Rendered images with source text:
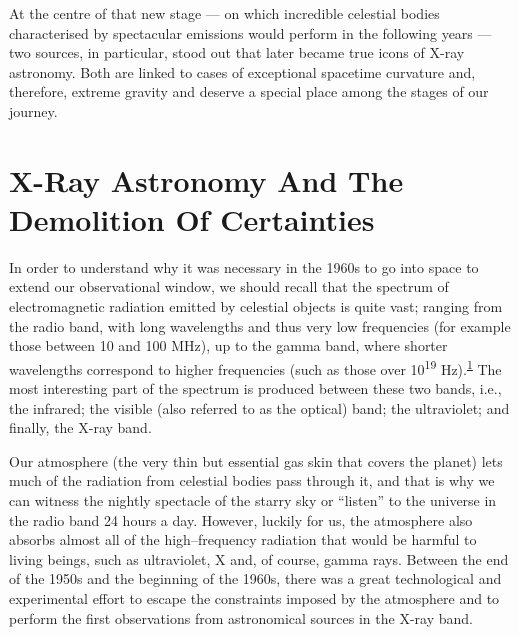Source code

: At the centre of that new stage --- on which incredible celestial bodies characterised
by spectacular emissions would perform in the following years --- two sources, in
particular, stood out that later became true icons of X-ray
astronomy. Both are linked to cases of exceptional spacetime curvature and, therefore,
extreme gravity and deserve a special place among the stages of our journey.

\section{X-Ray Astronomy And The Demolition Of Certainties}\label{sec:05-xray}

In order to understand why it was necessary in the 1960s to go into
space to extend our observational window, we should recall that the spectrum of
electromagnetic radiation emitted by celestial objects is quite vast;
ranging from the radio band, with long wavelengths and thus very low frequencies (for
example those between 10 and 100 MHz), up to the gamma band, where shorter wavelengths
correspond to higher frequencies (such as those over 10\textsuperscript{19}
Hz).\textsuperscript{\hyperlink{note:05-01}{1}} The most interesting part of the spectrum is
produced between these two bands, i.e., the infrared; the visible (also referred to as
the optical) band; the ultraviolet; and finally, the X-ray band.

Our atmosphere (the very thin but essential gas skin that covers the planet) lets much
of the radiation from celestial bodies pass through it, and that is why we can witness
the nightly spectacle of the starry sky or ``listen'' to the universe in the radio band
24 hours a day. However, luckily for us, the atmosphere also absorbs almost all of the
high--frequency radiation that would be harmful to living beings, such as ultraviolet, X
and, of course, gamma rays. Between the end of the 1950s and the beginning of the 1960s,
there was a great technological and experimental effort to escape the constraints
imposed by the atmosphere and to perform the first observations from astronomical
sources in the X-ray band.

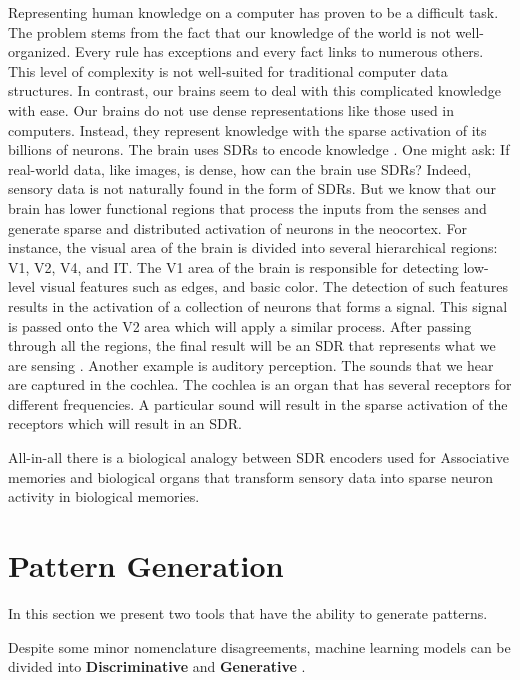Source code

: \documentclass[runningheads]{llncs}
\begin{document}
Representing human knowledge on a computer has proven to be a difficult task. The problem stems from the fact that our knowledge of the world is not well-organized. Every rule has exceptions and every fact links to numerous others. This level of complexity is not well-suited for traditional computer data structures. In contrast, our brains seem to deal with this complicated knowledge with ease. Our brains do not use dense representations like those used in computers. Instead, they represent knowledge with the sparse activation of its billions of neurons. The brain uses SDRs to encode knowledge \cite{Hawkins-et-al-2016-Book}. One might ask: If real-world data, like images, is dense, how can the brain use SDRs? Indeed, sensory data is not naturally found in the form of SDRs. But we know that our brain has lower functional regions that process the inputs from the senses and generate sparse and distributed activation of neurons in the neocortex. For instance, the visual area of the brain is divided into several hierarchical regions: V1, V2, V4, and IT. The V1 area of the brain is responsible for detecting low-level visual features such as edges, and basic color. The detection of such features results in the activation of a collection of neurons that forms a signal. This signal is passed onto the V2 area which will apply a similar process. After passing through all the regions, the final result will be an SDR that represents what we are sensing \cite{hawkins2004intelligence}. Another example is auditory perception. The sounds that we hear are captured in the cochlea. The cochlea is an organ that has several receptors for different frequencies. A particular sound will result in the sparse activation of the receptors which will result in an SDR.

All-in-all there is a biological analogy between SDR encoders used for Associative memories and biological organs that transform sensory data into sparse neuron activity in biological memories.

\section{Pattern Generation}
\label{sec:gen}
In this section we present two tools that have the ability to generate patterns.

Despite some minor nomenclature disagreements, machine learning models can be divided into \textbf{Discriminative} and \textbf{Generative} \cite{ng2002discriminative,kingma2019introduction}. 
\end{document}

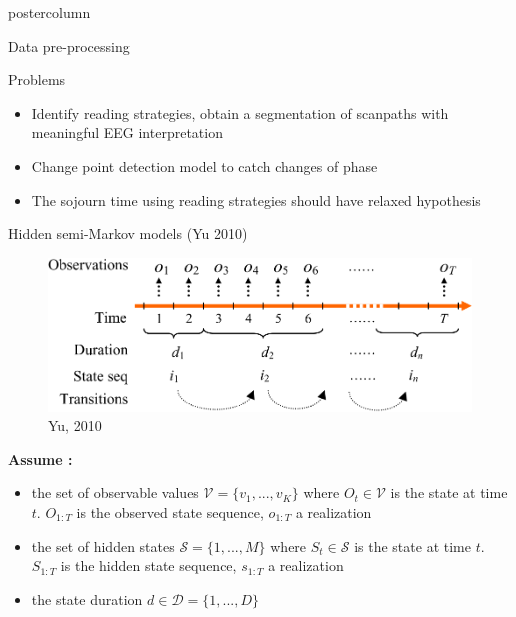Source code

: \documentclass[final,hyperref={pdfpagelabels=false}]{beamer}
\begin{document}
\begin{frame}
\begin{columns}
\begin{column}{.50\textwidth}
\begin{beamercolorbox}[center,wd=\textwidth]{postercolumn}
\begin{minipage}[T]{.98\textwidth}
{\begin{block}{Data pre-processing}
            \end{block}
            \vfill
            \begin{block}{Problems}
                \begin{itemize}
                    \item[\bullet] Identify reading strategies, obtain a segmentation of scanpaths with meaningful EEG interpretation
                    \item[\bullet] Change point detection model to catch changes of phase
                    \item[\bullet] The sojourn time using reading strategies should have relaxed hypothesis
                \end{itemize}
            \end{block}
            \vfill
            \begin{block}{Hidden semi-Markov models (Yu 2010)}
                \begin{figure}[H]
                    \includegraphics[width=.60\linewidth]{hsmm_representation.png}
                    \caption{Yu, 2010}
                \end{figure}
                \vskip-2cm
                \textbf{Assume :}
                \begin{itemize}
                    \item[\bullet] the set of observable values $\mathcal{V} = \{ v_1,..., v_K\}$
                    where $O_t \in \mathcal{V}$ is the state at time $t$. $O_{1:T}$ is the observed state sequence,
                    $o_{1:T}$ a realization
                    \item[\bullet] the set of hidden states $\mathcal{S}=\{1,...,M\}$
                    where $S_t \in \mathcal{S}$ is the state at time $t$. $S_{1:T}$ is the hidden state sequence,
                    $s_{1:T}$ a realization
                    \item[\bullet] the state duration $d \in \mathcal{D}=\{1,...,D\}$
                \end{itemize}


\end{block}}
\end{minipage}
\end{beamercolorbox}
\end{column}
\end{columns}
\end{frame}
\end{document}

TASK DETAILS: The line containing "particular, stood out" marks where the copy ends; print every line before it from the start of the records, and that line too, but no pictures.

SOLUTION FOR THIS PROBLEM:
Source code

: At the centre of that new stage --- on which incredible celestial bodies characterised
by spectacular emissions would perform in the following years --- two sources, in
particular, stood out that later became true icons of X-ray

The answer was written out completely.